How This Skill Works
Xint uses the X API v2 bearer token to perform searches, profiles, threads, and trends requests. When available, Grok AI analysis via XAI API provides sentiment scoring and article insights; results can be exported in JSON, JSONL, CSV, or Markdown. Operations that affect user context (bookmarks, likes, follows) are enabled through OAuth, and the tool runs from your project directory to decompose queries and iteratively refine findings.
When to Use It
- Research topics on X/Twitter from the terminal (e.g., phrases like 'x research' or 'search x for').
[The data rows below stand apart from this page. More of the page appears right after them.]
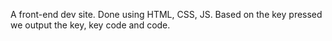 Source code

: A front-end dev site. Done using HTML, CSS, JS. Based on the key pressed we output the key, key code and code.
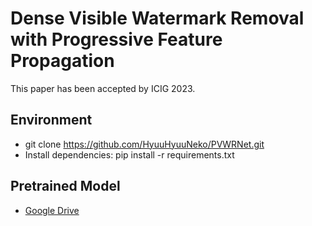 # Dense Visible Watermark Removal with Progressive Feature Propagation
This paper has been accepted by ICIG 2023.
## Environment
- git clone https://github.com/HyuuHyuuNeko/PVWRNet.git
- Install dependencies: pip install -r requirements.txt
## Pretrained Model
- [Google Drive](https://drive.google.com/file/d/19oQCPPe5w1vUDzdfD5OXyDvmbE9QLGv8/view?usp=sharing)
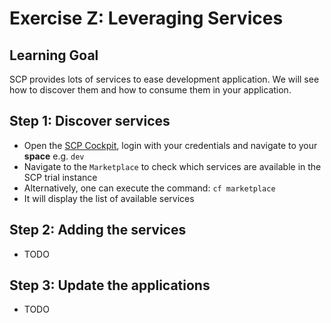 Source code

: # Exercise Z: Leveraging Services

## Learning Goal
SCP provides lots of services to ease development application. We will see how to discover them and how to consume them in your application.

## Step 1: Discover services
- Open the [SCP Cockpit](https://cockpit.hanatrial.ondemand.com/#/home/welcome), login with your credentials and navigate to your **space** e.g. `dev`
- Navigate to the `Marketplace` to check which services are available in the SCP trial instance
- Alternatively, one can execute the command: `cf marketplace`
- It will display the list of available services

## Step 2: Adding the services
- TODO

## Step 3: Update the applications
- TODO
- Monitor real-time X discourse for a topic and watch for trends or spikes.
- Get AI-assisted insights or a Grok-style briefing from recent tweets.
- Dive into threads and linked content for context during a project (new releases, API changes).
- Export results as JSON, JSONL, CSV, or Markdown for reports and sharing.
Quick Start
- Step 1: Configure credentials in your environment (X_BEARER_TOKEN at minimum; XAI_API_KEY optional).
- Step 2: Run an initial search from your project directory, e.g., 'xint x research api changes'.
- Step 3: Export results as JSON/CSV/Markdown and review any Grok analysis if enabled.
Best Practices
- Define a tight search scope before running queries to minimize noise.
- Store credentials securely (ENV or .env with restricted permissions) and avoid hardcoding.
- Use AI analysis sparingly; validate findings with direct sources.
- Keep a reproducible export trail; export intermediate results for audit.
- Iterate: start broad, then refine with targeted follow-ups and threads.
Example Use Cases
- Summarize sentiment around a new API release.
- Monitor discussions about a product launch and compile a briefing.
- Track developer opinions on a library update and compare perspectives.
- Follow threads on a controversial topic for a quick consensus view.
- Create a daily briefing export for a team meeting.